Иннин какое-то время молчала.
— А… обряд? — наконец, пробормотала она.
Она знала, что в тех случаях, когда методы лекарей не дают никакого результата, жрицы могут использовать свои способности для того, чтобы изгнать болезнь.
Конечно, они делают это не для каждого человека, но Хайнэ… он же Санья. В нём течёт божественная кровь, как это возможно, чтобы он умер или не смог иметь детей?!
— Мы ничего не сможем сделать для человека, поражённого этой болезнью.
Иннин переводила растерянный взгляд с одного лица на другое.
— В некоторый случаях помогают чистый горный воздух и постоянные ванны, — жалостливо пробормотал старичок-лекарь. — Не излечиться от болезни, конечно, но хотя бы облегчить её течение. Вот то, что я сказал госпоже Ниси…
В этот момент до Иннин донёсся глухой голос матери.
— Если это единственное, что я могу сделать, то я завтра же увезу Хайнэ в наш дом в Арне, — сказала она. — Иннин, я позвала тебя затем, чтобы ты решила, поедешь ты с нами или останешься в столице.

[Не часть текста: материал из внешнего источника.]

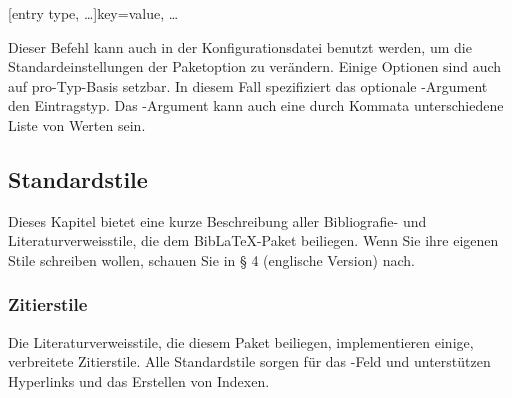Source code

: \documentclass{ltxdockit}[2011/03/25]
\newcommand*{\biblatex}{BibLaTeX\xspace}
\begin{document}
\begin{ltxsyntax}

[entry type, \dots]{key=value, \dots} 

Dieser Befehl kann auch in der Konfigurationsdatei benutzt werden, um die
Standardeinstellungen der Paketoption zu verändern. Einige Optionen sind auch
auf pro-Typ-Basis setzbar. In diesem Fall spezifiziert das optionale -Argument den Eintragstyp. Das -Argument kann auch eine
durch Kommata unterschiedene Liste von Werten sein.

\end{ltxsyntax}

\subsection{Standardstile} \label{use:xbx}

Dieses Kapitel bietet eine kurze
Beschreibung aller Bibliografie- und Literaturverweisstile, die dem
\biblatex-Paket beiliegen. Wenn Sie ihre eigenen Stile schreiben wollen, 
schauen Sie in %
§ 4 (englische Version) nach.

\subsubsection{Zitierstile} \label{use:xbx:cbx} 

Die Literaturverweisstile, die diesem Paket beiliegen, implementieren einige, 
verbreitete Zitierstile. Alle
Standardstile sorgen für das -Feld und
unterstützen Hyperlinks und das Erstellen von Indexen.
\end{document}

Иннин застыла, как громом поражённая.
В голове сразу же пронеслось: период, в течение которого жрицы принимают новую девочку на обучение, недолог, и составляет лишь полгода после церемонии взросления. Можно было бы надеяться на привилегии, но ведь Верховная Жрица ясно дала понять, что никаких привилегий не будет, показала, что родственная связь для неё ничего не значит…
«Нет, я не могу сейчас уехать обратно домой, я должна быть здесь!» — хотела было сказать Иннин и осеклась, вспомнив, что «в половине описанных случаев развитие болезни приводило к смерти больного в течение нескольких месяцев от момента проявления первых симптомов».
Она останется в столице, а Хайнэ в это время умрёт в Арне.
Они никогда не были дружны с братом, постоянно осыпали друг друга насмешками, воевали, но сейчас от этой мысли всё внутри как будто перевернулось.
Но если она поедет с Хайнэ, то потеряет возможность стать жрицей!..
— Я… я хотела бы немного подумать, — только и смогла вымолвить Иннин.
Мать кивнула ей, и девочка вышла из залы, придерживаясь за стену.
В голове всё перепуталось, картинка перед глазами тоже расплывалась.
С самого раннего детства Иннин привыкла добиваться своего, и препятствия её не пугали, наоборот, придавали сил, но то, что произошло, казалось совершенно непреодолимой преградой, вставшей на её пути.
Самое забавное, что в прямом смысле это преградой не было, мать ведь не запретила ей остаться в столице, не потребовала возвращаться в Арне вместе с ней и братом.
«Я не нужна Хайнэ, мы с ним всегда ссорились, — попробовала убедить себя Иннин. — Ему будет только лучше, если меня рядом не будет…»
И, вроде бы, так всё и было, но на душе от этих мыслей стало так же тошно, как в те моменты, когда окружающие люди откровенно лицемерили — в угоду условностям или для достижения каких-то своих целей.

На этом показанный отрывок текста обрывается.